• [WORK REQUIRED] Repeat the lines of the data exactly, from the first one through the one that contains "- 🌱 I’m currently learning ...".

• [SOURCE MATERIAL]
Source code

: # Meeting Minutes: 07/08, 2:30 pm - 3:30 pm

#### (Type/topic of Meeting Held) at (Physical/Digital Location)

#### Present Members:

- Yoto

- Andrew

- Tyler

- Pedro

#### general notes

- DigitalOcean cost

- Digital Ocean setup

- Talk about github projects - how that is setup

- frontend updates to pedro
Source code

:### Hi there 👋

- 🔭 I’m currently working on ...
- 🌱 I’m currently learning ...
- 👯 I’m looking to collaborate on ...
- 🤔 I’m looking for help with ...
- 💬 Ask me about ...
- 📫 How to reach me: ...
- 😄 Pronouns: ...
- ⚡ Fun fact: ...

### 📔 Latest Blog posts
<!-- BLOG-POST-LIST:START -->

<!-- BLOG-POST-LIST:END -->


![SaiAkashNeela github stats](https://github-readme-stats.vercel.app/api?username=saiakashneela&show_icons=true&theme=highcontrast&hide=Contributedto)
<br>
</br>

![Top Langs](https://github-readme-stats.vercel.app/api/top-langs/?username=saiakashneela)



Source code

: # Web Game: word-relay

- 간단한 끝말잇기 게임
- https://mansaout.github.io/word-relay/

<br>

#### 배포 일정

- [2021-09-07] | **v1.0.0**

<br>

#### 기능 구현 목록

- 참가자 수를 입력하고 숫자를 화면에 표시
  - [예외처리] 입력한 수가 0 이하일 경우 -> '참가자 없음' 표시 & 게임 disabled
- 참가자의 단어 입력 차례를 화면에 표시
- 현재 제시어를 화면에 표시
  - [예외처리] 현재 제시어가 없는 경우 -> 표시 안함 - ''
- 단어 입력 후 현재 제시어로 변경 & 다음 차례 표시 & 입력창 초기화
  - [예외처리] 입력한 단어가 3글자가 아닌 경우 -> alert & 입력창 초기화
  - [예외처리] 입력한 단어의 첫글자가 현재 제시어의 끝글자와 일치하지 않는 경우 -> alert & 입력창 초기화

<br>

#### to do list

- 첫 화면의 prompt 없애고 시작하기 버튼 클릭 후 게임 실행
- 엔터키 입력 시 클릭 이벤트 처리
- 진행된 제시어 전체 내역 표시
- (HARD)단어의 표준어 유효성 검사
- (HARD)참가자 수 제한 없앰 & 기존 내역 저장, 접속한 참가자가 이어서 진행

• [PROBLEM SOLUTION]
Source code

: # Meeting Minutes: 07/08, 2:30 pm - 3:30 pm

#### (Type/topic of Meeting Held) at (Physical/Digital Location)

#### Present Members:

- Yoto

- Andrew

- Tyler

- Pedro

#### general notes

- DigitalOcean cost

- Digital Ocean setup

- Talk about github projects - how that is setup

- frontend updates to pedro
Source code

:### Hi there 👋

- 🔭 I’m currently working on ...
- 🌱 I’m currently learning ...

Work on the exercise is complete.